_WHAT IS REQUIRED_
Please take the records that follow and repeat exactly the lines starting with the line with "Todos los endpoints GET" and going on through the line with "con autorización apropiada".

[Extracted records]
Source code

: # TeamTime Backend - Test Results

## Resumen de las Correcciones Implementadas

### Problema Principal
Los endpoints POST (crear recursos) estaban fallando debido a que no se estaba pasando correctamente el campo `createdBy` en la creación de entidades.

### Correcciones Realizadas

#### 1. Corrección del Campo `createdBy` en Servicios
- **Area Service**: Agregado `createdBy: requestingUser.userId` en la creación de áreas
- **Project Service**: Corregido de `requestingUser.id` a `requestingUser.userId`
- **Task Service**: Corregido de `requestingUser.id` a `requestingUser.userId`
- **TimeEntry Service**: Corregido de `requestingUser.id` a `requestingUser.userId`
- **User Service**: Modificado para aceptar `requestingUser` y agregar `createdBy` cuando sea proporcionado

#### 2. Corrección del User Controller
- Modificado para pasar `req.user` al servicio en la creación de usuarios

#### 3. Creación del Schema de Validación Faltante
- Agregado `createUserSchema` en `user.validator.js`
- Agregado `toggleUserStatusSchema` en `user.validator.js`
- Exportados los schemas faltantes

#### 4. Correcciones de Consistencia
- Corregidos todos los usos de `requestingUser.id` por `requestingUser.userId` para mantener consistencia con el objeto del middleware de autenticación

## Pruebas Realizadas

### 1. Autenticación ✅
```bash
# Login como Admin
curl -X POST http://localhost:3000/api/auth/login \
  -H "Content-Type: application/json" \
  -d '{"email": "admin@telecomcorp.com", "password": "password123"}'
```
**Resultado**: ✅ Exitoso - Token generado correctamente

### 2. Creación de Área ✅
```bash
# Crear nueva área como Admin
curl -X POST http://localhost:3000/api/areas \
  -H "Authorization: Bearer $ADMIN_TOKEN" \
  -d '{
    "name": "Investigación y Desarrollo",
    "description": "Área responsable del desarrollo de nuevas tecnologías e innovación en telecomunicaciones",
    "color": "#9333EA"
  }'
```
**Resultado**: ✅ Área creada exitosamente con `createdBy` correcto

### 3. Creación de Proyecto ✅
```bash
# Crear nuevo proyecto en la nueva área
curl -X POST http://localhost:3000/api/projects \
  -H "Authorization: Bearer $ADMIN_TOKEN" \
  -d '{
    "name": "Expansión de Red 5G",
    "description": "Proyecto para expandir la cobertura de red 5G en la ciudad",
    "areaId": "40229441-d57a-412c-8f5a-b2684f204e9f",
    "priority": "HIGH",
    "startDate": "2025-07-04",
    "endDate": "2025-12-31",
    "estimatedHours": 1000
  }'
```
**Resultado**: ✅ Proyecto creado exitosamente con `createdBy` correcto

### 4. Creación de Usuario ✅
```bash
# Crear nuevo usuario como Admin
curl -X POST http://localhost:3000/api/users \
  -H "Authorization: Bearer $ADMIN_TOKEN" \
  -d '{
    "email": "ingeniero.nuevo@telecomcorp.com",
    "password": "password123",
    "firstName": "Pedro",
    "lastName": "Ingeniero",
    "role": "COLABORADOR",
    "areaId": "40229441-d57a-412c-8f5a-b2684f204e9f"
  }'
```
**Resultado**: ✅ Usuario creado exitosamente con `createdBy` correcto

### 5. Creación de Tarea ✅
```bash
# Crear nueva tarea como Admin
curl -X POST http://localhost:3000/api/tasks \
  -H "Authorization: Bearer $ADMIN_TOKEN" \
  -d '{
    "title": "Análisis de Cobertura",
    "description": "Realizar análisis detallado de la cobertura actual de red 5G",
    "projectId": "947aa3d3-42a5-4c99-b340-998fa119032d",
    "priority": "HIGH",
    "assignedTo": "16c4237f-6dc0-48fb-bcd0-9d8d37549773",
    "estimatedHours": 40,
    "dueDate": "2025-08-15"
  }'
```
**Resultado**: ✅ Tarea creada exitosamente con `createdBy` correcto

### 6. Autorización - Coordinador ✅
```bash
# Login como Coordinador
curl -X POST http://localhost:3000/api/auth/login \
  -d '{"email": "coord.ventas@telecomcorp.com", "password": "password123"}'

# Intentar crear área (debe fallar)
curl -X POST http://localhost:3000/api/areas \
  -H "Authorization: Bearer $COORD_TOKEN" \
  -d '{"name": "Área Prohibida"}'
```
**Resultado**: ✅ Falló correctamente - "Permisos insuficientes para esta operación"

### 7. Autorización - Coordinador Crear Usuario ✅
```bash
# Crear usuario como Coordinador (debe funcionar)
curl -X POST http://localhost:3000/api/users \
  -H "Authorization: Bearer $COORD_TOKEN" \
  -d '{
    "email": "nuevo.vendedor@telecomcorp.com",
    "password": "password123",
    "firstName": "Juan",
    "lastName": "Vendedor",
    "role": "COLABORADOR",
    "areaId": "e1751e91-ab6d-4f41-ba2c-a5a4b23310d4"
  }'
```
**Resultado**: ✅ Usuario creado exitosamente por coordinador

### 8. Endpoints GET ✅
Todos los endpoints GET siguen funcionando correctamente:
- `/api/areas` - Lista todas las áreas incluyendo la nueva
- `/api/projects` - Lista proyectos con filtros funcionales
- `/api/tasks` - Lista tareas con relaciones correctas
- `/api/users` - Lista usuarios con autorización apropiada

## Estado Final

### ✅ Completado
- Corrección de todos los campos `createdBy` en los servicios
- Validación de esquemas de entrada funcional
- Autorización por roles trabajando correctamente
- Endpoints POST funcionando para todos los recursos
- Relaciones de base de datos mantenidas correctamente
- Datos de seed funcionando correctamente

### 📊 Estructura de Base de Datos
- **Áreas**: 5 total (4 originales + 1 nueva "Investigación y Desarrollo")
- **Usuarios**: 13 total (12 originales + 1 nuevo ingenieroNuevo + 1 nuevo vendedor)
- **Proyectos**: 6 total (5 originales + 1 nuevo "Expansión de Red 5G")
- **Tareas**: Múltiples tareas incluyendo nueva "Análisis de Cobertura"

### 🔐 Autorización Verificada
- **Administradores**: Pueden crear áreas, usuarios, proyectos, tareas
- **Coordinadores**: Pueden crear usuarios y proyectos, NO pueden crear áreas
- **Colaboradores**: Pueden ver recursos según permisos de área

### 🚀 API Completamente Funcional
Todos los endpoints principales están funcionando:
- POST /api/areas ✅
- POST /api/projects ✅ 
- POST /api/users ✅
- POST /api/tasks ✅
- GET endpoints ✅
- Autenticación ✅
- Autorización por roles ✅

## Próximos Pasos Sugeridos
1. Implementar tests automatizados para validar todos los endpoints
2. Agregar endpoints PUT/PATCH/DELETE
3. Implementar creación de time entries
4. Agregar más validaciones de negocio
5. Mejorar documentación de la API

_YOUR RESPONSE_
Todos los endpoints GET siguen funcionando correctamente:
- `/api/areas` - Lista todas las áreas incluyendo la nueva
- `/api/projects` - Lista proyectos con filtros funcionales
- `/api/tasks` - Lista tareas con relaciones correctas
- `/api/users` - Lista usuarios con autorización apropiada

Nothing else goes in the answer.